Saved entries:
****************

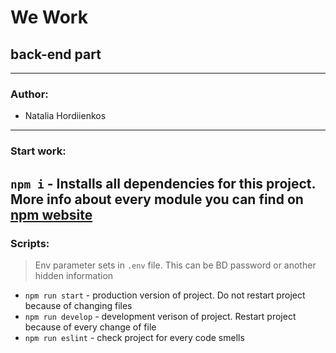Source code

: # We Work
## back-end part
---
### Author:
- Natalia Hordiienkos
---
### Start work:
`npm i` - Installs all dependencies for this project. More info about every module you can find on [npm website](https://www.npmjs.com/)
---
### Scripts:
> Env parameter sets in `.env` file. This can be BD password or another hidden information
* `npm run start` - production version of project. Do not restart project because of changing files
* `npm run develop` - development verison of project. Restart project because of every change of file
* `npm run eslint` - check project for every code smells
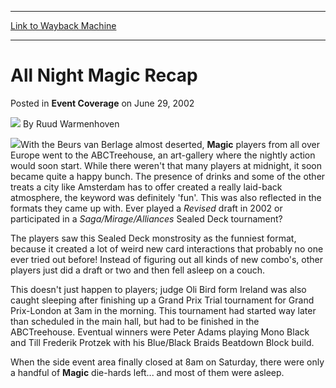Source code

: 
---
[Link to Wayback Machine](https://web.archive.org/web/20220706112439/https://magic.wizards.com/en/articles/archive/event-coverage/all-night-magic-recap-2002-06-29)

[_metadata_:author]:- "Ruud Warmenhoven"
[_metadata_:description]:- "With the Beurs van Berlage almost deserted, Magic players from all over Europe went to the ABCTreehouse, an art-gallery where the nightly action would soon start. While there weren't that many players at midnight, it soon became quite a happy bunch. The presence of drinks and some of the other treats a city like Amsterdam has to offer created a really laid-back atmosphere, the"
[_metadata_:generator]:- "Drupal 7 (http://drupal.org)"
[_metadata_:node]:- "769271"
[_metadata_:publish_date]:- "2002-06-29"
[_metadata_:source]:- "div-main-content"
[_metadata_:title]:- "All Night Magic Recap"
[_metadata_:wayback_capture_timestamp]:- "2022-07-06 11:24:39"
[_metadata_:wayback_raw_url]:- "https://web.archive.org/web/20220706112439id_/https://magic.wizards.com/en/articles/archive/event-coverage/all-night-magic-recap-2002-06-29"
[_metadata_:wayback_url]:- "https://magic.wizards.com/en/articles/archive/event-coverage/all-night-magic-recap-2002-06-29"
---


All Night Magic Recap
=====================



 Posted in **Event Coverage**
 on June 29, 2002 






![](https://media.magic.wizards.com/styles/auth_small/public/generic-avatar-150_578.png)
By Ruud Warmenhoven











![](https://media.magic.wizards.com/image_legacy_migration/sideboard/images/euro02/a896.jpg)With the Beurs van Berlage almost deserted, **Magic** players from all over Europe went to the ABCTreehouse, an art-gallery where the nightly action would soon start. While there weren't that many players at midnight, it soon became quite a happy bunch. The presence of drinks and some of the other treats a city like Amsterdam has to offer created a really laid-back atmosphere, the keyword was definitely 'fun'. This was also reflected in the formats they came up with. Ever played a *Revised* draft in 2002 or participated in a *Saga/Mirage/Alliances* Sealed Deck tournament?

The players saw this Sealed Deck monstrosity as the funniest format, because it created a lot of weird new card interactions that probably no one ever tried out before! Instead of figuring out all kinds of new combo's, other players just did a draft or two and then fell asleep on a couch. 

This doesn't just happen to players; judge Oli Bird form Ireland was also caught sleeping after finishing up a Grand Prix Trial tournament for Grand Prix-London at 3am in the morning. This tournament had started way later than scheduled in the main hall, but had to be finished in the ABCTreehouse. Eventual winners were Peter Adams playing Mono Black and Till Frederik Protzek with his Blue/Black Braids Beatdown Block build.

When the side event area finally closed at 8am on Saturday, there were only a handful of **Magic** die-hards left... and most of them were asleep.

****************

- **WORK INSTRUCTION**: Above are the entries; copy out every line among them that contains the word "really".

- **FINAL ANSWER**:
[_metadata_:description]:- "With the Beurs van Berlage almost deserted, Magic players from all over Europe went to the ABCTreehouse, an art-gallery where the nightly action would soon start. While there weren't that many players at midnight, it soon became quite a happy bunch. The presence of drinks and some of the other treats a city like Amsterdam has to offer created a really laid-back atmosphere, the"
![](https://media.magic.wizards.com/image_legacy_migration/sideboard/images/euro02/a896.jpg)With the Beurs van Berlage almost deserted, **Magic** players from all over Europe went to the ABCTreehouse, an art-gallery where the nightly action would soon start. While there weren't that many players at midnight, it soon became quite a happy bunch. The presence of drinks and some of the other treats a city like Amsterdam has to offer created a really laid-back atmosphere, the keyword was definitely 'fun'. This was also reflected in the formats they came up with. Ever played a *Revised* draft in 2002 or participated in a *Saga/Mirage/Alliances* Sealed Deck tournament?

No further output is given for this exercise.